Each line in the entries below that holds the word "boolean" belongs in the answer.

------------------------

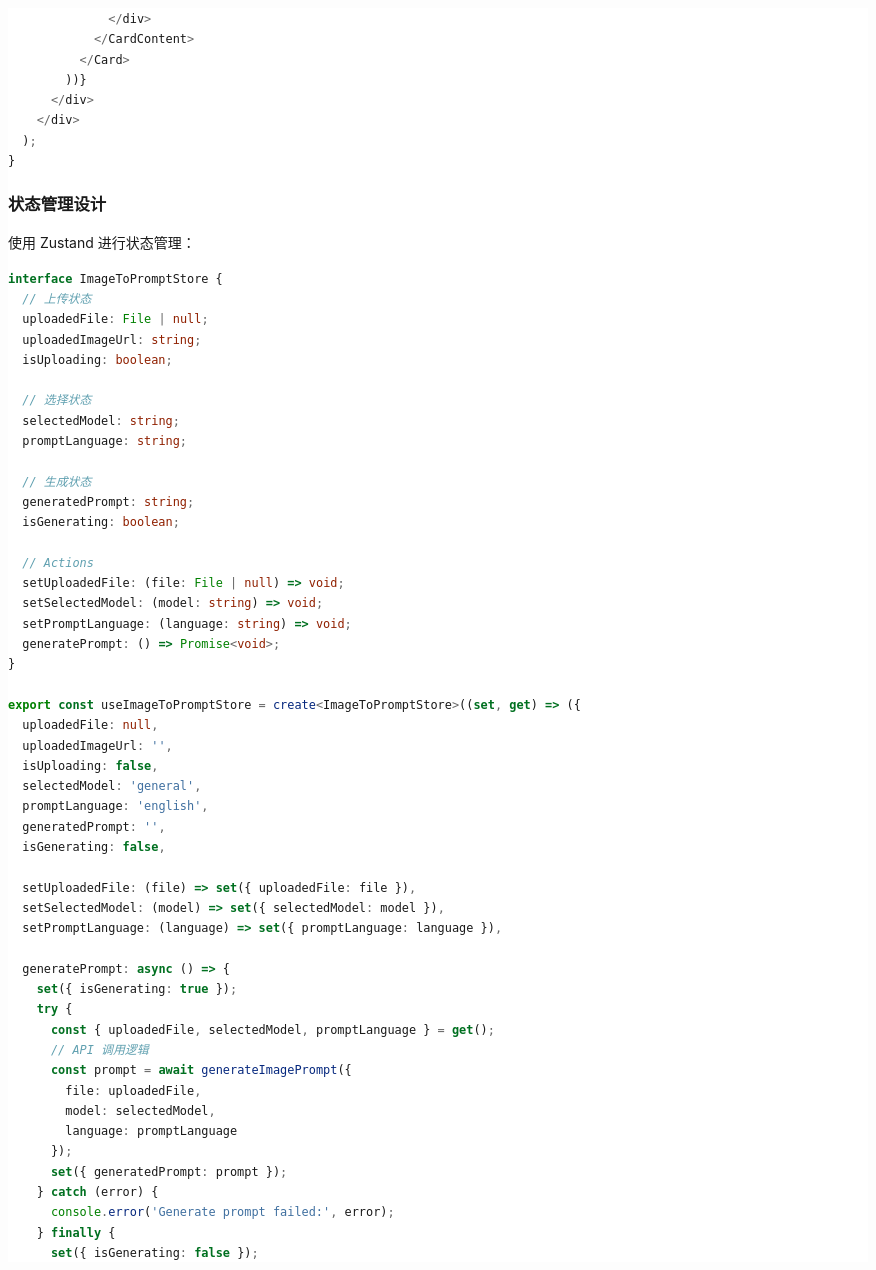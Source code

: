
 ```typescript
              </div>
            </CardContent>
          </Card>
        ))}
      </div>
    </div>
  );
}
```

### 状态管理设计

使用 Zustand 进行状态管理：

```typescript
interface ImageToPromptStore {
  // 上传状态
  uploadedFile: File | null;
  uploadedImageUrl: string;
  isUploading: boolean;
  
  // 选择状态
  selectedModel: string;
  promptLanguage: string;
  
  // 生成状态
  generatedPrompt: string;
  isGenerating: boolean;
  
  // Actions
  setUploadedFile: (file: File | null) => void;
  setSelectedModel: (model: string) => void;
  setPromptLanguage: (language: string) => void;
  generatePrompt: () => Promise<void>;
}

export const useImageToPromptStore = create<ImageToPromptStore>((set, get) => ({
  uploadedFile: null,
  uploadedImageUrl: '',
  isUploading: false,
  selectedModel: 'general',
  promptLanguage: 'english',
  generatedPrompt: '',
  isGenerating: false,
  
  setUploadedFile: (file) => set({ uploadedFile: file }),
  setSelectedModel: (model) => set({ selectedModel: model }),
  setPromptLanguage: (language) => set({ promptLanguage: language }),
  
  generatePrompt: async () => {
    set({ isGenerating: true });
    try {
      const { uploadedFile, selectedModel, promptLanguage } = get();
      // API 调用逻辑
      const prompt = await generateImagePrompt({
        file: uploadedFile,
        model: selectedModel,
        language: promptLanguage
      });
      set({ generatedPrompt: prompt });
    } catch (error) {
      console.error('Generate prompt failed:', error);
    } finally {
      set({ isGenerating: false });
```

------------------------

**Result of this task:**
  isUploading: boolean;
  isGenerating: boolean;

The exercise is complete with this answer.